* Rendered images with source text:
★ ★ ★ ★
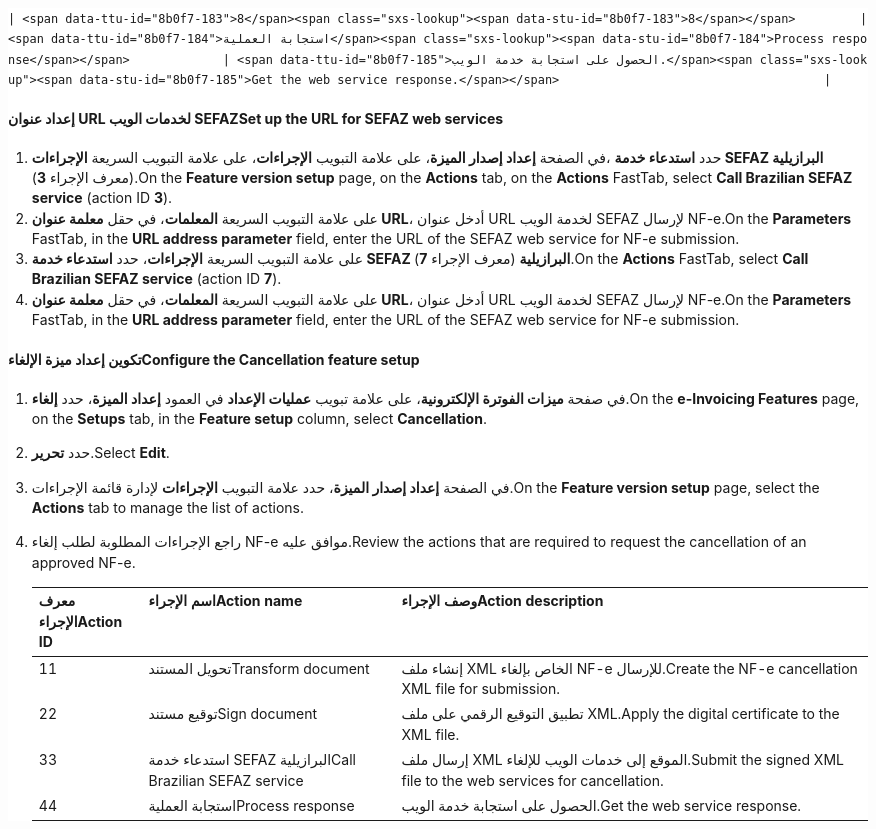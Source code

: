     | <span data-ttu-id="8b0f7-183">8</span><span class="sxs-lookup"><span data-stu-id="8b0f7-183">8</span></span>         | <span data-ttu-id="8b0f7-184">استجابة العملية</span><span class="sxs-lookup"><span data-stu-id="8b0f7-184">Process response</span></span>             | <span data-ttu-id="8b0f7-185">الحصول على استجابة خدمة الويب.</span><span class="sxs-lookup"><span data-stu-id="8b0f7-185">Get the web service response.</span></span>                                     |

#### <a name="set-up-the-url-for-sefaz-web-services"></a><span data-ttu-id="8b0f7-186">إعداد عنوان URL لخدمات الويب SEFAZ</span><span class="sxs-lookup"><span data-stu-id="8b0f7-186">Set up the URL for SEFAZ web services</span></span> 

1. <span data-ttu-id="8b0f7-187">في الصفحة **إعداد إصدار الميزة**، على علامة التبويب **الإجراءات**، على علامة التبويب السريعة **الإجراءات‏‎**، حدد **استدعاء خدمة SEFAZ البرازيلية** (معرف الإجراء **3**).</span><span class="sxs-lookup"><span data-stu-id="8b0f7-187">On the **Feature version setup** page, on the **Actions** tab, on the **Actions** FastTab, select **Call Brazilian SEFAZ service** (action ID **3**).</span></span>
2. <span data-ttu-id="8b0f7-188">على علامة التبويب السريعة **المعلمات**، في حقل **معلمة عنوان URL**، أدخل عنوان URL لخدمة الويب SEFAZ لإرسال NF-e.</span><span class="sxs-lookup"><span data-stu-id="8b0f7-188">On the **Parameters** FastTab, in the **URL address parameter** field, enter the URL of the SEFAZ web service for NF-e submission.</span></span>
3. <span data-ttu-id="8b0f7-189">على علامة التبويب السريعة **الإجراءات**، حدد **استدعاء خدمة SEFAZ البرازيلية** (معرف الإجراء **7**).</span><span class="sxs-lookup"><span data-stu-id="8b0f7-189">On the **Actions** FastTab, select **Call Brazilian SEFAZ service** (action ID **7**).</span></span>
4. <span data-ttu-id="8b0f7-190">على علامة التبويب السريعة **المعلمات**، في حقل **معلمة عنوان URL**، أدخل عنوان URL لخدمة الويب SEFAZ لإرسال NF-e.</span><span class="sxs-lookup"><span data-stu-id="8b0f7-190">On the **Parameters** FastTab, in the **URL address parameter** field, enter the URL of the SEFAZ web service for NF-e submission.</span></span>

#### <a name="configure-the-cancellation-feature-setup"></a><span data-ttu-id="8b0f7-191">تكوين إعداد ميزة الإلغاء</span><span class="sxs-lookup"><span data-stu-id="8b0f7-191">Configure the Cancellation feature setup</span></span>

1. <span data-ttu-id="8b0f7-192">في صفحة **ميزات الفوترة الإلكترونية‬**، على علامة تبويب **عمليات الإعداد** في العمود **إعداد الميزة**، حدد **إلغاء**.</span><span class="sxs-lookup"><span data-stu-id="8b0f7-192">On the **e-Invoicing Features** page, on the **Setups** tab, in the **Feature setup** column, select **Cancellation**.</span></span>
2. <span data-ttu-id="8b0f7-193">حدد **تحرير**.</span><span class="sxs-lookup"><span data-stu-id="8b0f7-193">Select **Edit**.</span></span>
3. <span data-ttu-id="8b0f7-194">في الصفحة **إعداد إصدار الميزة**، حدد علامة التبويب **الإجراءات** لإدارة قائمة الإجراءات.</span><span class="sxs-lookup"><span data-stu-id="8b0f7-194">On the **Feature version setup** page, select the **Actions** tab to manage the list of actions.</span></span>
4. <span data-ttu-id="8b0f7-195">راجع الإجراءات المطلوبة لطلب إلغاء NF-e موافق عليه.</span><span class="sxs-lookup"><span data-stu-id="8b0f7-195">Review the actions that are required to request the cancellation of an approved NF-e.</span></span>

    | <span data-ttu-id="8b0f7-196">معرف الإجراء</span><span class="sxs-lookup"><span data-stu-id="8b0f7-196">Action ID</span></span> | <span data-ttu-id="8b0f7-197">اسم الإجراء</span><span class="sxs-lookup"><span data-stu-id="8b0f7-197">Action name</span></span>                  | <span data-ttu-id="8b0f7-198">وصف الإجراء</span><span class="sxs-lookup"><span data-stu-id="8b0f7-198">Action description</span></span>                                               |
    |-----------|------------------------------|------------------------------------------------------------------|
    | <span data-ttu-id="8b0f7-199">1</span><span class="sxs-lookup"><span data-stu-id="8b0f7-199">1</span></span>         | <span data-ttu-id="8b0f7-200">تحويل المستند</span><span class="sxs-lookup"><span data-stu-id="8b0f7-200">Transform document</span></span>           | <span data-ttu-id="8b0f7-201">إنشاء ملف XML الخاص بإلغاء NF-e للإرسال.</span><span class="sxs-lookup"><span data-stu-id="8b0f7-201">Create the NF-e cancellation XML file for submission.</span></span>            |
    | <span data-ttu-id="8b0f7-202">2</span><span class="sxs-lookup"><span data-stu-id="8b0f7-202">2</span></span>         | <span data-ttu-id="8b0f7-203">توقيع مستند</span><span class="sxs-lookup"><span data-stu-id="8b0f7-203">Sign document</span></span>                | <span data-ttu-id="8b0f7-204">تطبيق التوقيع الرقمي على ملف XML.</span><span class="sxs-lookup"><span data-stu-id="8b0f7-204">Apply the digital certificate to the XML file.</span></span>                   |
    | <span data-ttu-id="8b0f7-205">3</span><span class="sxs-lookup"><span data-stu-id="8b0f7-205">3</span></span>         | <span data-ttu-id="8b0f7-206">استدعاء خدمة SEFAZ البرازيلية</span><span class="sxs-lookup"><span data-stu-id="8b0f7-206">Call Brazilian SEFAZ service</span></span> | <span data-ttu-id="8b0f7-207">إرسال ملف XML الموقع إلى خدمات الويب للإلغاء.</span><span class="sxs-lookup"><span data-stu-id="8b0f7-207">Submit the signed XML file to the web services for cancellation.</span></span> |
    | <span data-ttu-id="8b0f7-208">4</span><span class="sxs-lookup"><span data-stu-id="8b0f7-208">4</span></span>         | <span data-ttu-id="8b0f7-209">استجابة العملية</span><span class="sxs-lookup"><span data-stu-id="8b0f7-209">Process response</span></span>             | <span data-ttu-id="8b0f7-210">الحصول على استجابة خدمة الويب.</span><span class="sxs-lookup"><span data-stu-id="8b0f7-210">Get the web service response.</span></span>                                    |
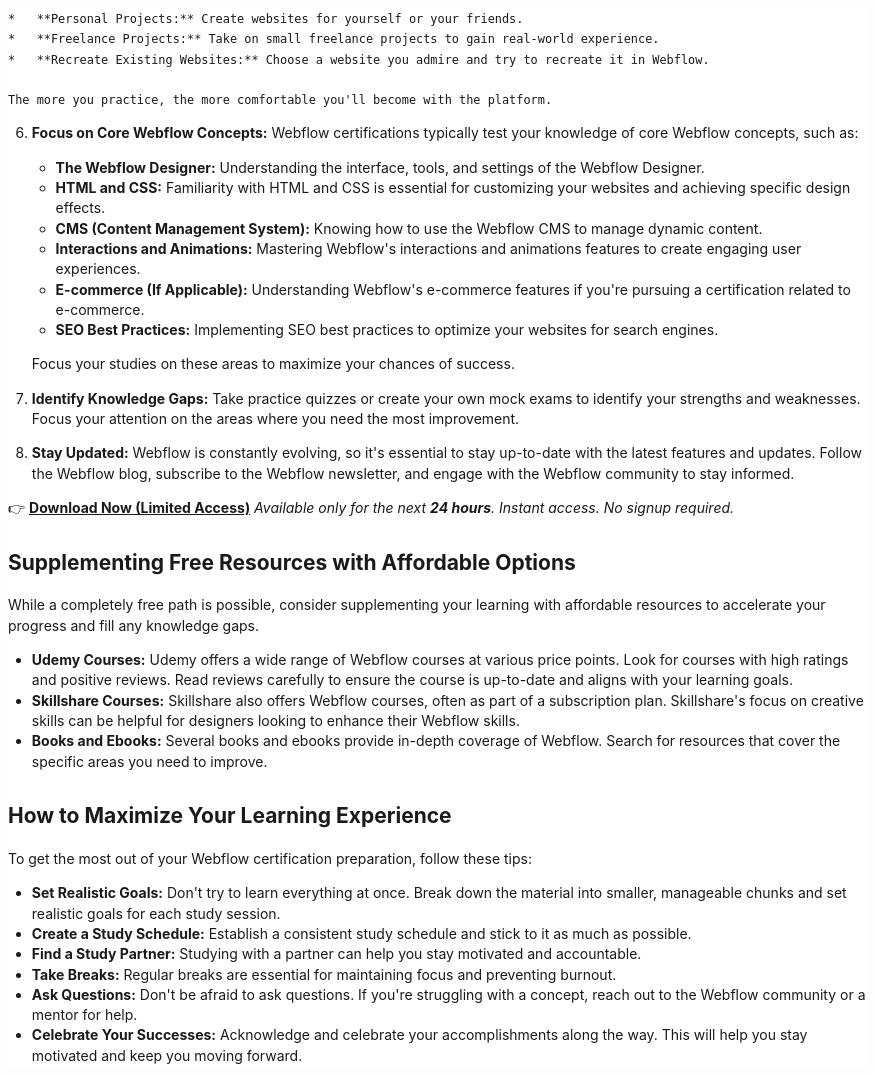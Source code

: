     *   **Personal Projects:** Create websites for yourself or your friends.
    *   **Freelance Projects:** Take on small freelance projects to gain real-world experience.
    *   **Recreate Existing Websites:** Choose a website you admire and try to recreate it in Webflow.

    The more you practice, the more comfortable you'll become with the platform.

6.  **Focus on Core Webflow Concepts:** Webflow certifications typically test your knowledge of core Webflow concepts, such as:

    *   **The Webflow Designer:** Understanding the interface, tools, and settings of the Webflow Designer.
    *   **HTML and CSS:** Familiarity with HTML and CSS is essential for customizing your websites and achieving specific design effects.
    *   **CMS (Content Management System):** Knowing how to use the Webflow CMS to manage dynamic content.
    *   **Interactions and Animations:** Mastering Webflow's interactions and animations features to create engaging user experiences.
    *   **E-commerce (If Applicable):** Understanding Webflow's e-commerce features if you're pursuing a certification related to e-commerce.
    *   **SEO Best Practices:** Implementing SEO best practices to optimize your websites for search engines.

    Focus your studies on these areas to maximize your chances of success.

7.  **Identify Knowledge Gaps:** Take practice quizzes or create your own mock exams to identify your strengths and weaknesses. Focus your attention on the areas where you need the most improvement.

8.  **Stay Updated:** Webflow is constantly evolving, so it's essential to stay up-to-date with the latest features and updates. Follow the Webflow blog, subscribe to the Webflow newsletter, and engage with the Webflow community to stay informed.

👉 **[Download Now (Limited Access)](https://udemywork.com/webflow-certifications)**
_Available only for the next **24 hours**. Instant access. No signup required._

## Supplementing Free Resources with Affordable Options

While a completely free path is possible, consider supplementing your learning with affordable resources to accelerate your progress and fill any knowledge gaps.

*   **Udemy Courses:** Udemy offers a wide range of Webflow courses at various price points. Look for courses with high ratings and positive reviews. Read reviews carefully to ensure the course is up-to-date and aligns with your learning goals.
*   **Skillshare Courses:** Skillshare also offers Webflow courses, often as part of a subscription plan. Skillshare's focus on creative skills can be helpful for designers looking to enhance their Webflow skills.
*   **Books and Ebooks:** Several books and ebooks provide in-depth coverage of Webflow. Search for resources that cover the specific areas you need to improve.

## How to Maximize Your Learning Experience

To get the most out of your Webflow certification preparation, follow these tips:

*   **Set Realistic Goals:** Don't try to learn everything at once. Break down the material into smaller, manageable chunks and set realistic goals for each study session.
*   **Create a Study Schedule:** Establish a consistent study schedule and stick to it as much as possible.
*   **Find a Study Partner:** Studying with a partner can help you stay motivated and accountable.
*   **Take Breaks:** Regular breaks are essential for maintaining focus and preventing burnout.
*   **Ask Questions:** Don't be afraid to ask questions. If you're struggling with a concept, reach out to the Webflow community or a mentor for help.
*   **Celebrate Your Successes:** Acknowledge and celebrate your accomplishments along the way. This will help you stay motivated and keep you moving forward.
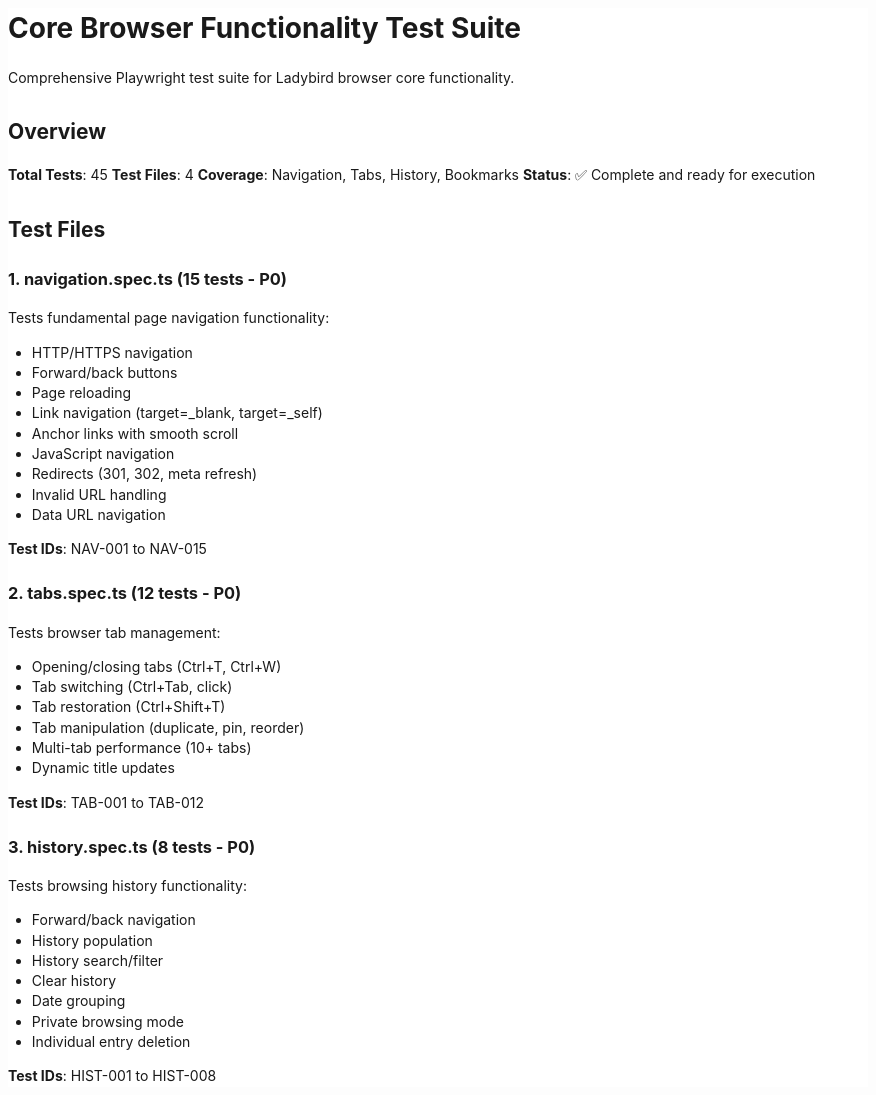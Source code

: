 # Core Browser Functionality Test Suite

Comprehensive Playwright test suite for Ladybird browser core functionality.

## Overview

**Total Tests**: 45
**Test Files**: 4
**Coverage**: Navigation, Tabs, History, Bookmarks
**Status**: ✅ Complete and ready for execution

## Test Files

### 1. navigation.spec.ts (15 tests - P0)
Tests fundamental page navigation functionality:
- HTTP/HTTPS navigation
- Forward/back buttons
- Page reloading
- Link navigation (target=_blank, target=_self)
- Anchor links with smooth scroll
- JavaScript navigation
- Redirects (301, 302, meta refresh)
- Invalid URL handling
- Data URL navigation

**Test IDs**: NAV-001 to NAV-015

### 2. tabs.spec.ts (12 tests - P0)
Tests browser tab management:
- Opening/closing tabs (Ctrl+T, Ctrl+W)
- Tab switching (Ctrl+Tab, click)
- Tab restoration (Ctrl+Shift+T)
- Tab manipulation (duplicate, pin, reorder)
- Multi-tab performance (10+ tabs)
- Dynamic title updates

**Test IDs**: TAB-001 to TAB-012

### 3. history.spec.ts (8 tests - P0)
Tests browsing history functionality:
- Forward/back navigation
- History population
- History search/filter
- Clear history
- Date grouping
- Private browsing mode
- Individual entry deletion

**Test IDs**: HIST-001 to HIST-008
★ ★ ★ ★
* Problem to solve:
The answer should be exactly the lines from the one that contains "- Forward/back navigation" through the end of the entries, both ends included, and nothing besides.

* Answer area:
- Forward/back navigation
- History population
- History search/filter
- Clear history
- Date grouping
- Private browsing mode
- Individual entry deletion

**Test IDs**: HIST-001 to HIST-008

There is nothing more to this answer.